AI malware detectors fail on unfamiliar data

Current AI-powered malware detection systems often struggle when faced with data that differs from their training material. This reality poses a significant challenge for enterprise security, as real-world threats are frequently obfuscated and originate from varied sources. A new study from researchers at the Polytechnic of Porto explicitly tests this performance gap, revealing critical weaknesses in the static malware detectors many organizations rely on as a primary defense layer. The findings are particularly relevant given that the European Union Agency for Cybersecurity has consistently identified public administration as the most frequently targeted sector for malware attacks in recent years, with ransomware and data intrusions as leading vectors.

The research constructed detection pipelines using a common feature format across six public Windows PE datasets. It tested two training configurations: one using combined EMBER and BODMAS datasets, and another that also incorporated the ERMDS dataset, which is specifically designed with obfuscated malware samples at multiple levels. Crucially, the models were evaluated not just on data from their own training distribution but on four external datasets: TRITIUM, containing natural threat samples; INFERNO, derived from red team and custom command-and-control malware; the large-scale, temporally diverse SOREL-20M benchmark; and ERMDS used as an external test. This cross-dataset evaluation methodology sets the study apart from typical benchmarks that test models on splits of their original training data.

Performance was strong when models were tested on data resembling their training sets, with top models achieving AUC and F1 scores in the high 90s and maintaining robust true positive rates even at very low false positive thresholds. These in-distribution results appear promising for operational environments where false alarms are costly. However, the cross-dataset results painted a different picture. While models transferred reasonably well to the TRITIUM dataset, performance on the INFERNO red team dataset was more variable, with detection rates dropping at strict thresholds. The most significant decline occurred on the SOREL-20M dataset, where some model configurations lost so much effectiveness that their practical utility would be limited. Performance on the external ERMDS test set was similarly poor.

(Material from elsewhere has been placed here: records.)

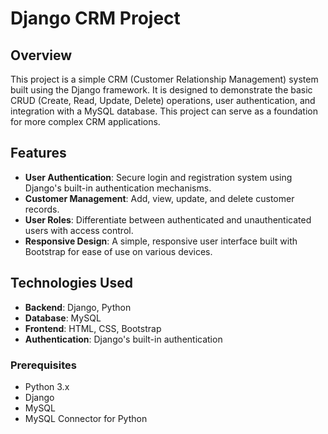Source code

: # Django CRM Project

## Overview
This project is a simple CRM (Customer Relationship Management) system built using the Django framework.
It is designed to demonstrate the basic CRUD (Create, Read, Update, Delete) operations, user authentication, and integration with a MySQL database. 
This project can serve as a foundation for more complex CRM applications.

## Features
- **User Authentication**: Secure login and registration system using Django's built-in authentication mechanisms.
- **Customer Management**: Add, view, update, and delete customer records.
- **User Roles**: Differentiate between authenticated and unauthenticated users with access control.
- **Responsive Design**: A simple, responsive user interface built with Bootstrap for ease of use on various devices.

## Technologies Used
- **Backend**: Django, Python
- **Database**: MySQL
- **Frontend**: HTML, CSS, Bootstrap
- **Authentication**: Django's built-in authentication



### Prerequisites
- Python 3.x
- Django
- MySQL
- MySQL Connector for Python


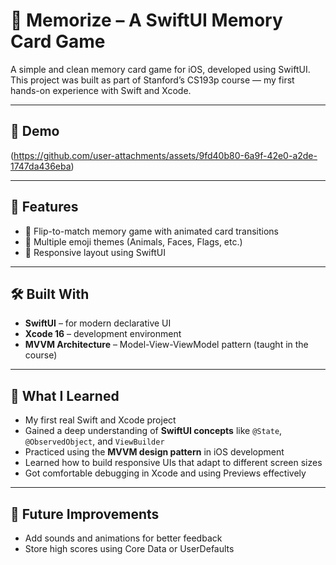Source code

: # 🧠 Memorize – A SwiftUI Memory Card Game

A simple and clean memory card game for iOS, developed using SwiftUI.
This project was built as part of Stanford’s CS193p course — my first hands-on experience with Swift and Xcode.

---

## 📱 Demo

(https://github.com/user-attachments/assets/9fd40b80-6a9f-42e0-a2de-1747da436eba)

---
## 🚀 Features

- 🎴 Flip-to-match memory game with animated card transitions  
- 🎨 Multiple emoji themes (Animals, Faces, Flags, etc.)  
- 📱 Responsive layout using SwiftUI  

---
## 🛠️ Built With

- **SwiftUI** – for modern declarative UI
- **Xcode 16** – development environment
- **MVVM Architecture** – Model-View-ViewModel pattern (taught in the course)

---
## 🧠 What I Learned

- My first real Swift and Xcode project  
- Gained a deep understanding of **SwiftUI concepts** like `@State`, `@ObservedObject`, and `ViewBuilder`  
- Practiced using the **MVVM design pattern** in iOS development  
- Learned how to build responsive UIs that adapt to different screen sizes  
- Got comfortable debugging in Xcode and using Previews effectively

---
## 🔭 Future Improvements

- Add sounds and animations for better feedback  
- Store high scores using Core Data or UserDefaults  
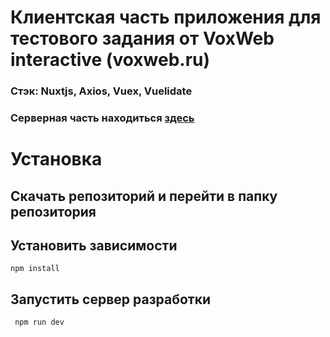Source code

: # Клиентская часть приложения для тестового задания от VoxWeb interactive (voxweb.ru)

### Стэк: Nuxtjs, Axios, Vuex, Vuelidate

### Серверная часть находиться [здесь](https://github.com/imjivoi/test-work-backend)

# Установка

## Скачать репозиторий и перейти в папку репозитория

## Установить зависимости

`npm install`

## Запустить сервер разработки

` npm run dev`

A particularly instructive finding involved the attempt to directly address obfuscation. Adding the ERMDS dataset to training improved performance on obfuscated samples within that specific distribution. However, it also reduced the model’s ability to generalize to the broader SOREL-20M dataset compared to training without ERMDS. This indicates a fundamental tension in model training: specializing a detector to recognize heavily obfuscated malware can alter its feature understanding in ways that diminish effectiveness against a wider, more diverse threat landscape. The researchers suggest that obfuscation-heavy samples cause feature vectors to spread within each class, blurring the distinction between benign and malicious files that classifiers depend on.

For security teams, the implications are clear. Static detection remains attractive for on-host deployment due to its low computational footprint and fast verdicts, and the study confirms that compact, boosting-based models can be viable under the right conditions. Yet the research underscores a critical, often overlooked limitation: a detector’s benchmark performance is only meaningful if the evaluation data accurately mirrors the operational threat environment it will face. Tools from red teams, packed malware, and samples from different time periods can all severely degrade a model that performs excellently in controlled tests. The team plans to extend this evaluation to deep learning architectures, continuing to investigate how training data composition impacts detection at the low false positive rates required for real-world deployment.